Data records:
━━━━━━━━

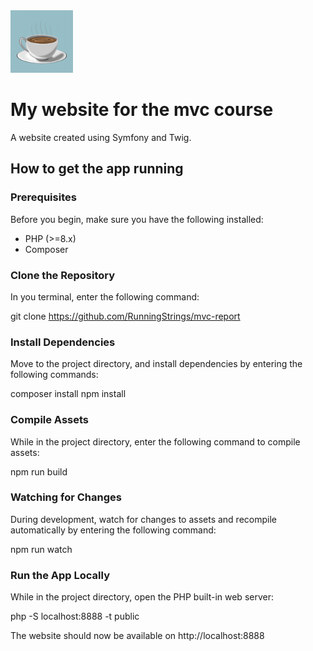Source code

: <img src="./public/img/coffee-color.png" alt="coffee cup" width="100"/>

My website for the mvc course
==========================

A website created using Symfony and Twig.

How to get the app running
--------------------------

### Prerequisites

Before you begin, make sure you have the following installed:

- PHP (>=8.x)
- Composer

### Clone the Repository

In you terminal, enter the following command:

git clone https://github.com/RunningStrings/mvc-report

### Install Dependencies

Move to the project directory, and install dependencies by entering the following commands:

composer install
npm install

### Compile Assets

While in the project directory, enter the following command to compile assets:

npm run build

### Watching for Changes

During development, watch for changes to assets and recompile automatically by entering the following command:

npm run watch

### Run the App Locally

While in the project directory, open the PHP built-in web server:

php -S localhost:8888 -t public

The website should now be available on http://localhost:8888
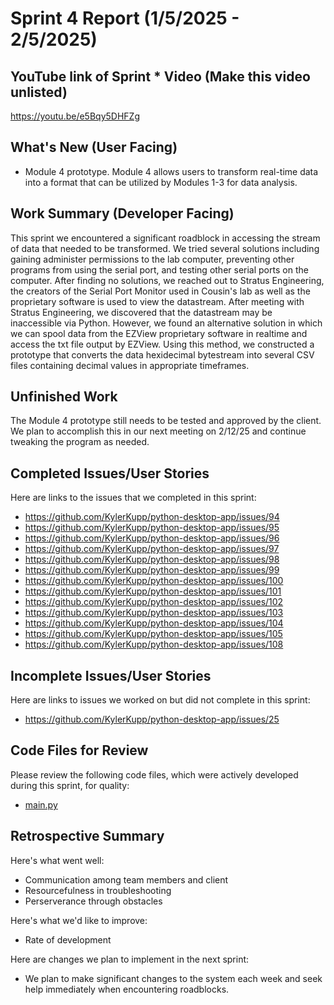 # Sprint 4 Report (1/5/2025 - 2/5/2025)

## YouTube link of Sprint * Video (Make this video unlisted)
https://youtu.be/e5Bqy5DHFZg

## What's New (User Facing)
 * Module 4 prototype. Module 4 allows users to transform real-time data into a format that can be utilized by Modules 1-3 for data analysis.

## Work Summary (Developer Facing)
This sprint we encountered a significant roadblock in accessing the stream of data that needed to be transformed. We tried several solutions including gaining administer permissions to the lab computer, preventing other programs from using the serial port, and testing other serial ports on the computer. After finding no solutions, we reached out to Stratus Engineering, the creators of the Serial Port Monitor used in Cousin's lab as well as the proprietary software is used to view the datastream. After meeting with Stratus Engineering, we discovered that the datastream may be inaccessible via Python. However, we found an alternative solution in which we can spool data from the EZView proprietary software in realtime and access the txt file output by EZView. Using this method, we constructed a prototype that converts the data hexidecimal bytestream into several CSV files containing decimal values in appropriate timeframes.

## Unfinished Work
The Module 4 prototype still needs to be tested and approved by the client. We plan to accomplish this in our next meeting on 2/12/25 and continue tweaking the program as needed.

## Completed Issues/User Stories
Here are links to the issues that we completed in this sprint:

 * https://github.com/KylerKupp/python-desktop-app/issues/94
 * https://github.com/KylerKupp/python-desktop-app/issues/95
 * https://github.com/KylerKupp/python-desktop-app/issues/96
 * https://github.com/KylerKupp/python-desktop-app/issues/97
 * https://github.com/KylerKupp/python-desktop-app/issues/98
 * https://github.com/KylerKupp/python-desktop-app/issues/99
 * https://github.com/KylerKupp/python-desktop-app/issues/100
 * https://github.com/KylerKupp/python-desktop-app/issues/101
 * https://github.com/KylerKupp/python-desktop-app/issues/102
 * https://github.com/KylerKupp/python-desktop-app/issues/103
 * https://github.com/KylerKupp/python-desktop-app/issues/104
 * https://github.com/KylerKupp/python-desktop-app/issues/105
 * https://github.com/KylerKupp/python-desktop-app/issues/108
 
 ## Incomplete Issues/User Stories
 Here are links to issues we worked on but did not complete in this sprint:
 
 * https://github.com/KylerKupp/python-desktop-app/issues/25 <Prototype was created but has not been fully tested.>

## Code Files for Review
Please review the following code files, which were actively developed during this sprint, for quality:
 * [main.py](https://github.com/KylerKupp/python-desktop-app/blob/module-4-read-data/module4/application/main.py)
 
## Retrospective Summary
Here's what went well:
  * Communication among team members and client
  * Resourcefulness in troubleshooting
  * Perserverance through obstacles
 
Here's what we'd like to improve:
   * Rate of development
  
Here are changes we plan to implement in the next sprint:
   * We plan to make significant changes to the system each week and seek help immediately when encountering roadblocks.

━━━━━━━━

[ACTIVITY]: With "next" as the string to find, copy every line of the records that holds it.

[ANSWER TO THE EXERCISE]:
The Module 4 prototype still needs to be tested and approved by the client. We plan to accomplish this in our next meeting on 2/12/25 and continue tweaking the program as needed.
Here are changes we plan to implement in the next sprint:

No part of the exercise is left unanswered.